Maybe, as the Daily News suggested in a news story, the jury’s verdict was a message that “the public’s opinion on police killings has radically changed,” following the deaths of Eric Garner on Staten Island, Michael Brown in Ferguson, Missouri, and others at the hands of police around the country. More likely, the verdict was due to an inept defense by Liang’s two attorneys.
Their first mistake was claiming Liang’s gun was defective, despite testimony to the contrary. Their second was not objecting when prosecutors had each juror handle the gun, both during the trial and deliberations. The gun required 11½ pounds of finger pressure to fire. That’s a lot. Since Liang’s lawyers provided no evidence to back up their claim that the gun was defective, jurors were left with the impression that Liang fired deliberately, not accidentally, which was apparently the case.
Third, and perhaps most important, they did not object to the prosecution’s changed theory of the November 2014 killing in closing arguments: that Liang had pointed his gun before firing. This furthered the impression that he fired deliberately at Gurley.
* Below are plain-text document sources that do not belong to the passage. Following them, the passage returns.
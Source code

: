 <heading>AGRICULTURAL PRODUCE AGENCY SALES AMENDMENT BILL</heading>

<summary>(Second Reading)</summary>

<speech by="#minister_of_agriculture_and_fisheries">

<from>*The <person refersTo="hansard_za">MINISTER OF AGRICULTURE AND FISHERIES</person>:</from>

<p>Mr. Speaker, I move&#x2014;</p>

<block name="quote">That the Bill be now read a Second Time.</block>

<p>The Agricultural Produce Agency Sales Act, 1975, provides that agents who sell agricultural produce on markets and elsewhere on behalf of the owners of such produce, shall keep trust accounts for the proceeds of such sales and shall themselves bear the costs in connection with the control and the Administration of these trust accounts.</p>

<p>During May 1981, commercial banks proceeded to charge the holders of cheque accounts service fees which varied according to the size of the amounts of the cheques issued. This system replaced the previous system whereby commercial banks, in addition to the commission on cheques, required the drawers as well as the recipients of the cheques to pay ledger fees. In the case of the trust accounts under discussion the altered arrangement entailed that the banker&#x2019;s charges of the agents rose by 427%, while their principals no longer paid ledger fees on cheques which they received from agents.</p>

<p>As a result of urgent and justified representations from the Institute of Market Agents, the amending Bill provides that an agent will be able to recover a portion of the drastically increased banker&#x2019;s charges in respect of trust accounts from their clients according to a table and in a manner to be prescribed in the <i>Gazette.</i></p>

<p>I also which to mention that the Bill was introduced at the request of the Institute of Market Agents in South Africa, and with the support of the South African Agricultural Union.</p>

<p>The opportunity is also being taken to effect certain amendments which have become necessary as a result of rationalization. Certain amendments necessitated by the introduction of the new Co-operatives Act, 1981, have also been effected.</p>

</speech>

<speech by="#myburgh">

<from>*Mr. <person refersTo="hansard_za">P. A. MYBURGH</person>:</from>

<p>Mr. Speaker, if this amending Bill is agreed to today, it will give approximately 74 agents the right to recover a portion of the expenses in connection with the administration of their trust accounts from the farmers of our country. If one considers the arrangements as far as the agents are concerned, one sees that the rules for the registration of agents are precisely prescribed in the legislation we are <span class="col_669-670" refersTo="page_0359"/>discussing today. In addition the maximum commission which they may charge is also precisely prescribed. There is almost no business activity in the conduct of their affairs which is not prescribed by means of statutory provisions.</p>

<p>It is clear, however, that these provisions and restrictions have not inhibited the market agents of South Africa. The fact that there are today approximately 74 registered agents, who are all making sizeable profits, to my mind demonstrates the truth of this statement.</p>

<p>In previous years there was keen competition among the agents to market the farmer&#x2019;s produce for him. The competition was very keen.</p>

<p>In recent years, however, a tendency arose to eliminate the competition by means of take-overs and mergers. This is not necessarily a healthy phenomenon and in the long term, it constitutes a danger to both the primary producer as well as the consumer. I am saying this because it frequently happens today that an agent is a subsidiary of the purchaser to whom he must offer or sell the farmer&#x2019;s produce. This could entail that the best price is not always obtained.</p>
This was not only misleading, but inaccurate. Liang’s bullet first struck a wall, then ricocheted, striking Gurley and killing him. The odds of that happening are longer than hitting the lottery.
Instead, Liang’s attorneys waited a day to object to the prosecutor’s remarks, then asked for a mistrial, which Judge Danny Chun denied. By then, the damage had been done.
What’s next for Liang, who’s been dismissed from the NYPD? An appeal is likely, though on what grounds is not clear. Sentencing is April 4. Jail time for manslaughter carries a maximum of 15 years, though it is not mandatory and lies within a judge’s discretion.
Finally, while Liang’s conviction might satisfy Gurley’s family and black activists, what message does it send to Asian New Yorkers? A white cop was not indicted for the so-called “chokehold” death of Garner. Four white cops were acquitted of criminal charges after they fired 41 bullets that killed unarmed immigrant Amadou Diallo as he stood in the vestibule of his Bronx apartment building in 1999. The first cop who fired mistook Diallo’s wallet for a gun.
Yet an Asian rookie cop who apparently fired his gun accidentally with an unforeseen outcome was found guilty.